As you can see Whitney Houston spent most of the 90's concentrating on her acting career, but made a surprise return to the studio for 1998's My Love Is Your Love. The album, which was supposed to be a greatest hits collection, instead feature 13 new tracks from Houston. Enlisting the songwriting help of Missy "Misdemeanor" Elliott , Diane Warren and Wyclef Jean, among others, the album was a confident attempt by Houston to reclaim her status as the preeminent musical Diva. "When You Believe", a sappy duet with Carey taken from the animated DreamWorks movie The Prince Of Egypt, was a transatlantic hit. With the album selling poorly, however, Houston's fortunes were revived by the US #2 single, "Heartbreak Hotel". The atypical and hard-hitting "It's Not Right But It's Okay", and the reggae inspired title track, both were US/UK Top 5 hit singles. "Heartbreak Hotel", "It's Not Right, But It's Okay", "My Love Is Your Love", and the fifth single from My Love Is Your Love, "I Learned From The Best" all went on to become #1 dance hits for Whitney, making her one of the club scenes hottest artists. Houston also stole the show at VH1's Diva Live in 1999, her show stopping performance of "I Will Always Love You" was hailed as her best performance of her signature song ever, and helped to make Divas '99 the highest rated show in VH1 history.
In 2000, Houston got into trouble as she was found with marijuana at an airport in Hawaii and she skipped out on a performance at the Oscars. Nevertheless, in 2000, Arista released, Whitney: The Greatest Hits, a two CD compilation of Houston's biggest hits. Disc One- Cool Down featured a collection of her ballads as well as two new tracks, "Could I Have This Kiss Forever" (a duet with Enrique Iglesias) and "Same Script, Different Cast" (a duet with Deborah Cox). Both songs received considerable airplay in the U.S. Disc Two- Thrown Down, is a collection of her dance songs and remixes. It also featured two new songs, "Fine" and "If I Told You That" (a duet with George Michael). Neither song made a splash in the U.S., however they were hits internationally. The Greatest Hits has sold over 10 million copies worldwide. In 2001, Houston and Arista Records agreed to re-release her version of the Star Spangled Banner to benefit the families of police officers and firefighters killed during the tragic events of September 11, 2001. It sold more than 300,000 copies, raised more than $1 million, and earned Whitney yet another Top 10 single as it peaked at #6.
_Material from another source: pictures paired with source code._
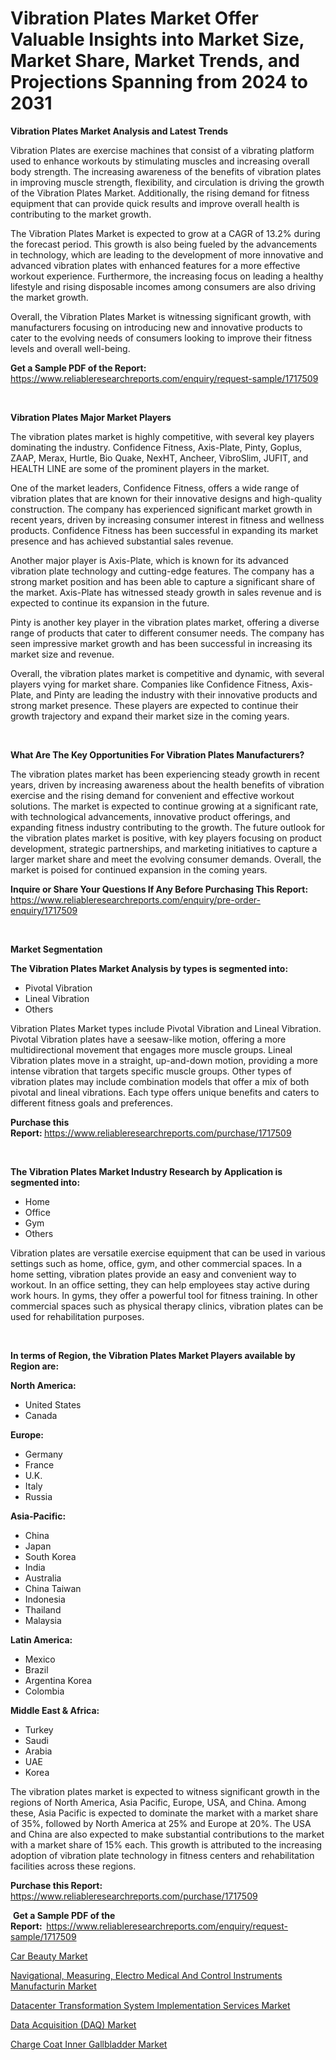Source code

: <p><h1>Vibration Plates Market Offer Valuable Insights into Market Size, Market Share, Market Trends, and Projections Spanning from 2024 to 2031</h1></p><p><strong>Vibration Plates Market Analysis and Latest Trends</strong></p>
<p><p>Vibration Plates are exercise machines that consist of a vibrating platform used to enhance workouts by stimulating muscles and increasing overall body strength. The increasing awareness of the benefits of vibration plates in improving muscle strength, flexibility, and circulation is driving the growth of the Vibration Plates Market. Additionally, the rising demand for fitness equipment that can provide quick results and improve overall health is contributing to the market growth.</p><p>The Vibration Plates Market is expected to grow at a CAGR of 13.2% during the forecast period. This growth is also being fueled by the advancements in technology, which are leading to the development of more innovative and advanced vibration plates with enhanced features for a more effective workout experience. Furthermore, the increasing focus on leading a healthy lifestyle and rising disposable incomes among consumers are also driving the market growth.</p><p>Overall, the Vibration Plates Market is witnessing significant growth, with manufacturers focusing on introducing new and innovative products to cater to the evolving needs of consumers looking to improve their fitness levels and overall well-being.</p></p>
<p><strong>Get a Sample PDF of the Report:&nbsp;</strong> <a href="https://www.reliableresearchreports.com/enquiry/request-sample/1717509">https://www.reliableresearchreports.com/enquiry/request-sample/1717509</a></p>
<p>&nbsp;</p>
<p><strong>Vibration Plates Major Market Players</strong></p>
<p><p>The vibration plates market is highly competitive, with several key players dominating the industry. Confidence Fitness, Axis-Plate, Pinty, Goplus, ZAAP, Merax, Hurtle, Bio Quake, NexHT, Ancheer, VibroSlim, JUFIT, and HEALTH LINE are some of the prominent players in the market.</p><p>One of the market leaders, Confidence Fitness, offers a wide range of vibration plates that are known for their innovative designs and high-quality construction. The company has experienced significant market growth in recent years, driven by increasing consumer interest in fitness and wellness products. Confidence Fitness has been successful in expanding its market presence and has achieved substantial sales revenue.</p><p>Another major player is Axis-Plate, which is known for its advanced vibration plate technology and cutting-edge features. The company has a strong market position and has been able to capture a significant share of the market. Axis-Plate has witnessed steady growth in sales revenue and is expected to continue its expansion in the future.</p><p>Pinty is another key player in the vibration plates market, offering a diverse range of products that cater to different consumer needs. The company has seen impressive market growth and has been successful in increasing its market size and revenue.</p><p>Overall, the vibration plates market is competitive and dynamic, with several players vying for market share. Companies like Confidence Fitness, Axis-Plate, and Pinty are leading the industry with their innovative products and strong market presence. These players are expected to continue their growth trajectory and expand their market size in the coming years.</p></p>
<p>&nbsp;</p>
<p><strong>What Are The Key Opportunities For Vibration Plates Manufacturers?</strong></p>
<p><p>The vibration plates market has been experiencing steady growth in recent years, driven by increasing awareness about the health benefits of vibration exercise and the rising demand for convenient and effective workout solutions. The market is expected to continue growing at a significant rate, with technological advancements, innovative product offerings, and expanding fitness industry contributing to the growth. The future outlook for the vibration plates market is positive, with key players focusing on product development, strategic partnerships, and marketing initiatives to capture a larger market share and meet the evolving consumer demands. Overall, the market is poised for continued expansion in the coming years.</p></p>
<p><strong>Inquire or Share Your Questions If Any Before Purchasing This Report:</strong> <a href="https://www.reliableresearchreports.com/enquiry/pre-order-enquiry/1717509">https://www.reliableresearchreports.com/enquiry/pre-order-enquiry/1717509</a></p>
<p>&nbsp;</p>
<p><strong>Market Segmentation</strong></p>
<p><strong>The Vibration Plates Market Analysis by types is segmented into:</strong></p>
<p><ul><li>Pivotal Vibration</li><li>Lineal Vibration</li><li>Others</li></ul></p>
<p><p>Vibration Plates Market types include Pivotal Vibration and Lineal Vibration. Pivotal Vibration plates have a seesaw-like motion, offering a more multidirectional movement that engages more muscle groups. Lineal Vibration plates move in a straight, up-and-down motion, providing a more intense vibration that targets specific muscle groups. Other types of vibration plates may include combination models that offer a mix of both pivotal and lineal vibrations. Each type offers unique benefits and caters to different fitness goals and preferences.</p></p>
<p><strong>Purchase this Report:&nbsp;</strong><a href="https://www.reliableresearchreports.com/purchase/1717509">https://www.reliableresearchreports.com/purchase/1717509</a></p>
<p>&nbsp;</p>
<p><strong>The Vibration Plates Market Industry Research by Application is segmented into:</strong></p>
<p><ul><li>Home</li><li>Office</li><li>Gym</li><li>Others</li></ul></p>
<p><p>Vibration plates are versatile exercise equipment that can be used in various settings such as home, office, gym, and other commercial spaces. In a home setting, vibration plates provide an easy and convenient way to workout. In an office setting, they can help employees stay active during work hours. In gyms, they offer a powerful tool for fitness training. In other commercial spaces such as physical therapy clinics, vibration plates can be used for rehabilitation purposes.</p></p>
<p>&nbsp;</p>
<p><strong>In terms of Region, the Vibration Plates Market Players available by Region are:</strong></p>
<p>
    <p> <strong> North America: </strong>
        <ul>
            <li>United States</li>
            <li>Canada</li>
        </ul>
        </p> 
    <p> <strong> Europe: </strong>
        <ul>
            <li>Germany</li>
            <li>France</li>
            <li>U.K.</li>
            <li>Italy</li>
            <li>Russia</li>
        </ul>
        </p> 
    <p> <strong> Asia-Pacific: </strong>
        <ul>
            <li>China</li>
            <li>Japan</li>
            <li>South Korea</li>
            <li>India</li>
            <li>Australia</li>
            <li>China Taiwan</li>
            <li>Indonesia</li>
            <li>Thailand</li>
            <li>Malaysia</li>
        </ul>
        </p> 
    <p> <strong> Latin America: </strong>
        <ul>
            <li>Mexico</li>
            <li>Brazil</li>
            <li>Argentina Korea</li>
            <li>Colombia</li>
        </ul>
        </p> 
    <p> <strong> Middle East & Africa: </strong>
        <ul>
            <li>Turkey</li>
            <li>Saudi</li>
            <li>Arabia</li>
            <li>UAE</li>
            <li>Korea</li>
        </ul>
    </p>
    </p>
<p><p>The vibration plates market is expected to witness significant growth in the regions of North America, Asia Pacific, Europe, USA, and China. Among these, Asia Pacific is expected to dominate the market with a market share of 35%, followed by North America at 25% and Europe at 20%. The USA and China are also expected to make substantial contributions to the market with a market share of 15% each. This growth is attributed to the increasing adoption of vibration plate technology in fitness centers and rehabilitation facilities across these regions.</p></p>
<p><strong>Purchase this Report: </strong><a href="https://www.reliableresearchreports.com/purchase/1717509">https://www.reliableresearchreports.com/purchase/1717509</a></p>
<p>&nbsp;<strong>Get a Sample PDF of the Report:&nbsp;&nbsp;</strong><a href="https://www.reliableresearchreports.com/enquiry/request-sample/1717509">https://www.reliableresearchreports.com/enquiry/request-sample/1717509</a></p>
<p><strong></strong></p>
<p><p><a href="https://medium.com/@murraykoepp786/car-beauty-market-the-key-to-successful-business-strategy-forecast-till-2031-44d6f854eab7">Car Beauty Market</a></p><p><a href="https://medium.com/@shirleysullivan73/navigational-measuring-electro-medical-and-control-instruments-manufacturin-market-insight-53d22c408f82">Navigational, Measuring, Electro Medical And Control Instruments Manufacturin Market</a></p><p><a href="https://medium.com/@emmyrolfson8689/datacenter-transformation-system-implementation-services-market-size-reveals-the-best-marketing-4fa46c8973fa">Datacenter Transformation System Implementation Services Market</a></p><p><a href="https://medium.com/@emmyrolfson8689/data-acquisition-daq-market-insight-market-trends-growth-forecasted-from-2024-to-2031-63a2c3f0f7e9">Data Acquisition (DAQ) Market</a></p><p><a href="https://github.com/Sarissaschmalingtr6fz2739/Market-Research-Report-List-1/blob/main/charge-coat-inner-gallbladder-market.md">Charge Coat Inner Gallbladder Market</a></p></p>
In November of 2002, Houston released her 5th non-soundtrack studio album, Just Whitney. The lead off single, "Whatchulookinat", is a attack on the media for their reporting about her personal life. The song did poorly worldwide. The follow up singles "One of Those Days" and "Try It Own My Own" also failed to make much of an impact. The album has sold one million copies in the U.S.
In October of 2003, Houston released a holiday album, One Wish. The album's single, One Wish, barely registered a pulse on radio and the album made a poor showing on the charts. It amassed sales of just 500,000 copies.